● Task brief:
Here is the listing. Report each line in it that contains the string "cause".

● Data to process:
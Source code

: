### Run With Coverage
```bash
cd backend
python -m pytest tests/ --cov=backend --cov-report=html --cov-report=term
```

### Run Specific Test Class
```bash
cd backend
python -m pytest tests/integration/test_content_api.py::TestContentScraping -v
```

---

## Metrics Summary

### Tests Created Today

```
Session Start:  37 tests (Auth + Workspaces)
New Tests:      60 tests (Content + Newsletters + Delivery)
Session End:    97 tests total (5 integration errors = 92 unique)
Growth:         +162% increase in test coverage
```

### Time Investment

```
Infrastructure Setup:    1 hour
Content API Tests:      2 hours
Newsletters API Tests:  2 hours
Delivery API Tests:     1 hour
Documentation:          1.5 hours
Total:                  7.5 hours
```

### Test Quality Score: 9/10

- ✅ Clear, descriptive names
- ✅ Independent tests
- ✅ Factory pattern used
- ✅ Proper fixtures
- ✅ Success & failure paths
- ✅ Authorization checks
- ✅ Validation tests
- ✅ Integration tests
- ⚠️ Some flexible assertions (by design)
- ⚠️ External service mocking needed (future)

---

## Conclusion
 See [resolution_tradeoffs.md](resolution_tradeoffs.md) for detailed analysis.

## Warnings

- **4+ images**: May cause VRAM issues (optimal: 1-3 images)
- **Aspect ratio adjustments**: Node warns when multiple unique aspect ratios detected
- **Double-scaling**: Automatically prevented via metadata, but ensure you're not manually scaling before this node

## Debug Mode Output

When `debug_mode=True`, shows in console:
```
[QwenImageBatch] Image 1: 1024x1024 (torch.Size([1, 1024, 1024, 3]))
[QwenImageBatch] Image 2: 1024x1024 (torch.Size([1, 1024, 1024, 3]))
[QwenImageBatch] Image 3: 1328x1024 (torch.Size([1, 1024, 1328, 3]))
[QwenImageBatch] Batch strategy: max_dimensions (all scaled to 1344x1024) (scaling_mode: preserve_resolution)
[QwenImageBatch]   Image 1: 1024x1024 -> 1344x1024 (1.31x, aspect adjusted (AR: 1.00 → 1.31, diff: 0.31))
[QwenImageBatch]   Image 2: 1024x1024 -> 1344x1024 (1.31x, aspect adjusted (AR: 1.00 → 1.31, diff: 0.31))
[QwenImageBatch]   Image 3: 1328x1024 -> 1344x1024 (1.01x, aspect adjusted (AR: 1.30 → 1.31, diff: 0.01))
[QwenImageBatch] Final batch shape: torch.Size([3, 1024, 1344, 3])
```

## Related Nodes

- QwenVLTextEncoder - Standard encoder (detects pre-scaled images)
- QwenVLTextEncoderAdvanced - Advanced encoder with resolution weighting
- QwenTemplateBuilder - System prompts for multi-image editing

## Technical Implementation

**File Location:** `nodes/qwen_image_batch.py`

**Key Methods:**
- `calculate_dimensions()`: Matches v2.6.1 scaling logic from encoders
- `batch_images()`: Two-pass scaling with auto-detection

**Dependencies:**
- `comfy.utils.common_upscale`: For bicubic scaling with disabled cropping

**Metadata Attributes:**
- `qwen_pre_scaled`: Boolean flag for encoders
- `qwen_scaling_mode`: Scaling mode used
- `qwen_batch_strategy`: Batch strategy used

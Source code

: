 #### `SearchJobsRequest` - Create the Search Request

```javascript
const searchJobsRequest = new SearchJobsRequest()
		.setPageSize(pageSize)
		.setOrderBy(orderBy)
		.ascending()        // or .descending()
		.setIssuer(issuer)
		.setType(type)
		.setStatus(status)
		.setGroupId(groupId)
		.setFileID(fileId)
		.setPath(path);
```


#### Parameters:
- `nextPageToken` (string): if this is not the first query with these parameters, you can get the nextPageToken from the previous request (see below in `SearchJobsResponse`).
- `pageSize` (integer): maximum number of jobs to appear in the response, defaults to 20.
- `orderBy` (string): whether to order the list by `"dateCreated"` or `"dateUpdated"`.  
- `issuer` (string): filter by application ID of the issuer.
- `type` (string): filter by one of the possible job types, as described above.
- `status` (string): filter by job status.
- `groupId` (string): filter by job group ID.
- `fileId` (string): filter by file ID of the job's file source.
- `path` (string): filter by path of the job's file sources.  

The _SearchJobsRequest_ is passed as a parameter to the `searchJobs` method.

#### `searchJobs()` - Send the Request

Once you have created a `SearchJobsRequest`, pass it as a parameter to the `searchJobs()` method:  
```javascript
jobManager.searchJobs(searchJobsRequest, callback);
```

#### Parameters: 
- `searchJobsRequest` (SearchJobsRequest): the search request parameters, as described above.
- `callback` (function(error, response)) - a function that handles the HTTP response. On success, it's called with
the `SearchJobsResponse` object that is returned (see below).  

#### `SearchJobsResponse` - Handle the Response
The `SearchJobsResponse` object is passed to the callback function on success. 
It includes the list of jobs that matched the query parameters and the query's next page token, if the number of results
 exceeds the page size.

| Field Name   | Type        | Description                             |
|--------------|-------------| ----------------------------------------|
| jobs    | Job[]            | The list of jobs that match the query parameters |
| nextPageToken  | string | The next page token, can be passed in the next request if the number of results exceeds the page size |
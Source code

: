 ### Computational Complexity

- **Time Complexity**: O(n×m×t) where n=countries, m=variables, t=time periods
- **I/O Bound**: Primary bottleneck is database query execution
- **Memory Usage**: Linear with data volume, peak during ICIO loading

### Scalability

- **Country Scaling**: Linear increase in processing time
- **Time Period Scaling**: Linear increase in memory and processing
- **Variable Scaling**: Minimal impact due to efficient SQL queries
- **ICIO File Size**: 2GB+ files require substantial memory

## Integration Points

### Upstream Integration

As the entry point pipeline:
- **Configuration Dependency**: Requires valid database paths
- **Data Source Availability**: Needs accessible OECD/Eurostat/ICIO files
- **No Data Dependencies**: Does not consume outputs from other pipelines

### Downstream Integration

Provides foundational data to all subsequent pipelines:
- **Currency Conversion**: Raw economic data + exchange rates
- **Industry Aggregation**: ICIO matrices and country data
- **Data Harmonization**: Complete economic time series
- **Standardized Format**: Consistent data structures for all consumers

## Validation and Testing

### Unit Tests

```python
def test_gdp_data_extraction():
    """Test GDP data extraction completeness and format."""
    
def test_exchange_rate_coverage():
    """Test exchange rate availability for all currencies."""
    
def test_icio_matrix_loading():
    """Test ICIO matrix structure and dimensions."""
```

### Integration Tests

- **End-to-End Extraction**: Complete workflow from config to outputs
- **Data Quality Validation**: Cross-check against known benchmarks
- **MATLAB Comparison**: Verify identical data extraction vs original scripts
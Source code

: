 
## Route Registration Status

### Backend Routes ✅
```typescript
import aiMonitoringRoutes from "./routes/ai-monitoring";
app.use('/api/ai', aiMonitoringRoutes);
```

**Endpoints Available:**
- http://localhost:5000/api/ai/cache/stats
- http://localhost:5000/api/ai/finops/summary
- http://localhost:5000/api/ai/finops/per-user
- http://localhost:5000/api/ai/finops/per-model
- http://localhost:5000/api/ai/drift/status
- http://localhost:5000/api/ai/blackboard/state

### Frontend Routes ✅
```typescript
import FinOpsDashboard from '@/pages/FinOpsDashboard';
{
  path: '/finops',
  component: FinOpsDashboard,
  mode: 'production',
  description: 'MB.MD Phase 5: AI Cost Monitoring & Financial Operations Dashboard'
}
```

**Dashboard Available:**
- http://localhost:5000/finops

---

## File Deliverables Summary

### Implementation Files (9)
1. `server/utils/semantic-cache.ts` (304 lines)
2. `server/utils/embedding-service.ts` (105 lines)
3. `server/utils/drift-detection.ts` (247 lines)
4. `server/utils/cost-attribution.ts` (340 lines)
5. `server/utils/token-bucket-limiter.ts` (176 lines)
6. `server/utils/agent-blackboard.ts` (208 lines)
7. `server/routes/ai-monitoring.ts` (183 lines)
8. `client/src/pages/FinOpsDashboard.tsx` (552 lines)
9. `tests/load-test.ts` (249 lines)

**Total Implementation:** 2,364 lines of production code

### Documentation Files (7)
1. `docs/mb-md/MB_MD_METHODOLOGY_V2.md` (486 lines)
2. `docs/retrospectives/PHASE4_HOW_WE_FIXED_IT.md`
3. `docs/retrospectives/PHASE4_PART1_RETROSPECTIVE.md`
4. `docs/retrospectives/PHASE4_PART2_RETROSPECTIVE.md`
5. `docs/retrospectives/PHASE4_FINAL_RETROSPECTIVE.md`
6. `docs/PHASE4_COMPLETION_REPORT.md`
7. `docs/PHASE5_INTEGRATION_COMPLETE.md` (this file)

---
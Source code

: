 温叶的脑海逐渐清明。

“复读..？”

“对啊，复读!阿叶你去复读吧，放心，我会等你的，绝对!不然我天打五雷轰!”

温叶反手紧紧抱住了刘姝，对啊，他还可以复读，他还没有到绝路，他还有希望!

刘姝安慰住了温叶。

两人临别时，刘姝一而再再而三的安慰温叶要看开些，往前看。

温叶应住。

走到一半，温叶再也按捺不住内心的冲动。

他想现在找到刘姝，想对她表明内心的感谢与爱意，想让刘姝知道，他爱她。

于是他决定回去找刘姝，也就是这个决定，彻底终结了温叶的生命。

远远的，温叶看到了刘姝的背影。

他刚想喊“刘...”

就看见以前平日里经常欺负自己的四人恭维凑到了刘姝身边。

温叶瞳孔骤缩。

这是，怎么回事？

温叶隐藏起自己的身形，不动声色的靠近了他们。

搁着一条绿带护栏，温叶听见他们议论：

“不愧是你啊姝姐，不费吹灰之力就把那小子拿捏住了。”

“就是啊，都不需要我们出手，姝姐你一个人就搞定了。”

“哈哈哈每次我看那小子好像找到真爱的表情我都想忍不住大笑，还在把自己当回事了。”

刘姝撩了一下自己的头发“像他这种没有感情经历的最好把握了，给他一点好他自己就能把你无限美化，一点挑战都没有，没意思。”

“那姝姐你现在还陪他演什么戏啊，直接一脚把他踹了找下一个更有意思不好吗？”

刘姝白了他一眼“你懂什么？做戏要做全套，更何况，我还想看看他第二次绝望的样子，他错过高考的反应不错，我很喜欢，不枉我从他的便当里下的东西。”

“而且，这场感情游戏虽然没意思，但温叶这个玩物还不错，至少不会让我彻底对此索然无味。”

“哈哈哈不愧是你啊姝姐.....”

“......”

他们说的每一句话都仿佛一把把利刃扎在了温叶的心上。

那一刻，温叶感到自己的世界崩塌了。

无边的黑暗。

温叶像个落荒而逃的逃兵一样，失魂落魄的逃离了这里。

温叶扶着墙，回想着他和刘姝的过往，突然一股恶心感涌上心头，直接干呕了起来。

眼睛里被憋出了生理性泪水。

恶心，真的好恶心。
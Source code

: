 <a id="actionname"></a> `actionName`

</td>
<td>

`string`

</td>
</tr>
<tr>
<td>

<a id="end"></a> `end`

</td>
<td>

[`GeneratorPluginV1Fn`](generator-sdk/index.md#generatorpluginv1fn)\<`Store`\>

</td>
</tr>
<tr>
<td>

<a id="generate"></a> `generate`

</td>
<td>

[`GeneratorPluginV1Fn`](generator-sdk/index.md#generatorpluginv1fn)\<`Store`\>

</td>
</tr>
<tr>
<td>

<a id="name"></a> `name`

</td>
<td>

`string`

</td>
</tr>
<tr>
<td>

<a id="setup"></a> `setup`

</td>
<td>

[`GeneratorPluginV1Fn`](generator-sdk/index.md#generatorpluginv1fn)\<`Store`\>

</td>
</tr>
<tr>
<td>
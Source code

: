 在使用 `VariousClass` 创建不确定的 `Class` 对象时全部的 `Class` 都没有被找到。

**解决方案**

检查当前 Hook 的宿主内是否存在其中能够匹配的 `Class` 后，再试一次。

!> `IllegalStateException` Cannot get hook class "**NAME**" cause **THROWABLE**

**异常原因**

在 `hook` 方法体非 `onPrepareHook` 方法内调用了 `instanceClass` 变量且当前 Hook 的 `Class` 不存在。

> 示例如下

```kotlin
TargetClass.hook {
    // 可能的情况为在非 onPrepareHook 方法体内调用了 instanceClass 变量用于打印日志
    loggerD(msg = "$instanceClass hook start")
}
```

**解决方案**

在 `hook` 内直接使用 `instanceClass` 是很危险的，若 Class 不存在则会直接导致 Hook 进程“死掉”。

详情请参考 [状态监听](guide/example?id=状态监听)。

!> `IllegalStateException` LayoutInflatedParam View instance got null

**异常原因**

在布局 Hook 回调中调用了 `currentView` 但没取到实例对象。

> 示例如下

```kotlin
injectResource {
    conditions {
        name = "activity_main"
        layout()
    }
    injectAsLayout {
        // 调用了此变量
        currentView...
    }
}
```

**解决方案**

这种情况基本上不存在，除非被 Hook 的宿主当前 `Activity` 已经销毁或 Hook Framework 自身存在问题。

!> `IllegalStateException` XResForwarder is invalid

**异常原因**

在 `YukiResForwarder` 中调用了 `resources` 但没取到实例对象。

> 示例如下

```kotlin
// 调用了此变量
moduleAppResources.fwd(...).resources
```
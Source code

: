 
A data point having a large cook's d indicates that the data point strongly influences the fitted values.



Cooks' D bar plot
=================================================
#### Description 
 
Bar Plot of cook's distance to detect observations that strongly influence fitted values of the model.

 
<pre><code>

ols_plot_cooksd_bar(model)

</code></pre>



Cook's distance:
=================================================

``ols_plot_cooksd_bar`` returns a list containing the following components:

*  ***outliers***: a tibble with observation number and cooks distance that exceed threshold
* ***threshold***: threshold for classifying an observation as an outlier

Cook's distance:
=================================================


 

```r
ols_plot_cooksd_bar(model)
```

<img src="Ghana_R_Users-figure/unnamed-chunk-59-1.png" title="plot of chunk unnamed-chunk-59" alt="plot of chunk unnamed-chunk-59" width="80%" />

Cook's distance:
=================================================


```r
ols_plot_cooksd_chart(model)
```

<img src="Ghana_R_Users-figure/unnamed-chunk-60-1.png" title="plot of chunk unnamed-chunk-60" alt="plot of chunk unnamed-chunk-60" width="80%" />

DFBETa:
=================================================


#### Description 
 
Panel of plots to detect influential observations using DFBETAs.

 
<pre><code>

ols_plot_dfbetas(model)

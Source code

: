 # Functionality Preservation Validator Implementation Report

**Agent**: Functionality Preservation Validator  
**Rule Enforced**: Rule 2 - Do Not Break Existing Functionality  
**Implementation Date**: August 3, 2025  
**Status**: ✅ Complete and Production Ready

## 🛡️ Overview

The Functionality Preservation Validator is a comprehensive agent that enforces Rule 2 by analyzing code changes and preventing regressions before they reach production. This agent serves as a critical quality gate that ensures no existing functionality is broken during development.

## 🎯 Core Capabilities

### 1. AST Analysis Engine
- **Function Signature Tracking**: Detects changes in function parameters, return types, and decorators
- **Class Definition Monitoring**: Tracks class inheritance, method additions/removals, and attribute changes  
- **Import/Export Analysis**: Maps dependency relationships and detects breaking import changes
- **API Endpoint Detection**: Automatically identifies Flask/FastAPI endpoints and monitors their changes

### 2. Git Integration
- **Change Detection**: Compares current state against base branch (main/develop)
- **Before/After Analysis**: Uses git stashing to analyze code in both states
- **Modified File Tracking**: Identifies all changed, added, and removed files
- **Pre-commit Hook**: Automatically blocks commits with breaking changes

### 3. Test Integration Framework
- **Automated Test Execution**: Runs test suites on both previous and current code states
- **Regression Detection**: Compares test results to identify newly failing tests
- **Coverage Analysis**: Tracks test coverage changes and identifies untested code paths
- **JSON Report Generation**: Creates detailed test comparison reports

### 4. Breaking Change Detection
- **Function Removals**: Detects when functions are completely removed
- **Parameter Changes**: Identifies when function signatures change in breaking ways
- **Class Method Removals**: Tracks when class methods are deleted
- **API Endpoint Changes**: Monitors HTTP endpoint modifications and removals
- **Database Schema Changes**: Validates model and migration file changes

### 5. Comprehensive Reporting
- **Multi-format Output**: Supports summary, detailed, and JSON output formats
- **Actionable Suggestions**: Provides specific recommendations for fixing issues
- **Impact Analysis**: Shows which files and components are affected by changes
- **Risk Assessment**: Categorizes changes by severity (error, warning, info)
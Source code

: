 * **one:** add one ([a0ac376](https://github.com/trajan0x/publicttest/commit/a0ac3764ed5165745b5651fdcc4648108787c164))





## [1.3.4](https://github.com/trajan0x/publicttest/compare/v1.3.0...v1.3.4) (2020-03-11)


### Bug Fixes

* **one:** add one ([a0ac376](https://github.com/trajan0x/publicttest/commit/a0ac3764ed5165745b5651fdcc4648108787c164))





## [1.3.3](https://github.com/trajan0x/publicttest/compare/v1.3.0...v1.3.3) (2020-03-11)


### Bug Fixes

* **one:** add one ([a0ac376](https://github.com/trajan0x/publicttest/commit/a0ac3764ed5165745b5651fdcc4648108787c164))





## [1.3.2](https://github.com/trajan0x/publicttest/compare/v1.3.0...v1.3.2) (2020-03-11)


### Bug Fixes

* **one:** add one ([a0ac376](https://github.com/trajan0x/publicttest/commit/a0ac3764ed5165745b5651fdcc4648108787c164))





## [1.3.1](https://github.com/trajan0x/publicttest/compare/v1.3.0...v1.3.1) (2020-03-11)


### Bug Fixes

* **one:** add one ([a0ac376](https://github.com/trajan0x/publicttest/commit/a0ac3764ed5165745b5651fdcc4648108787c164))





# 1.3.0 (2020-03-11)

● Exercise answer:
- **4+ images**: May cause VRAM issues (optimal: 1-3 images)
!> `IllegalStateException` Cannot get hook class "**NAME**" cause **THROWABLE**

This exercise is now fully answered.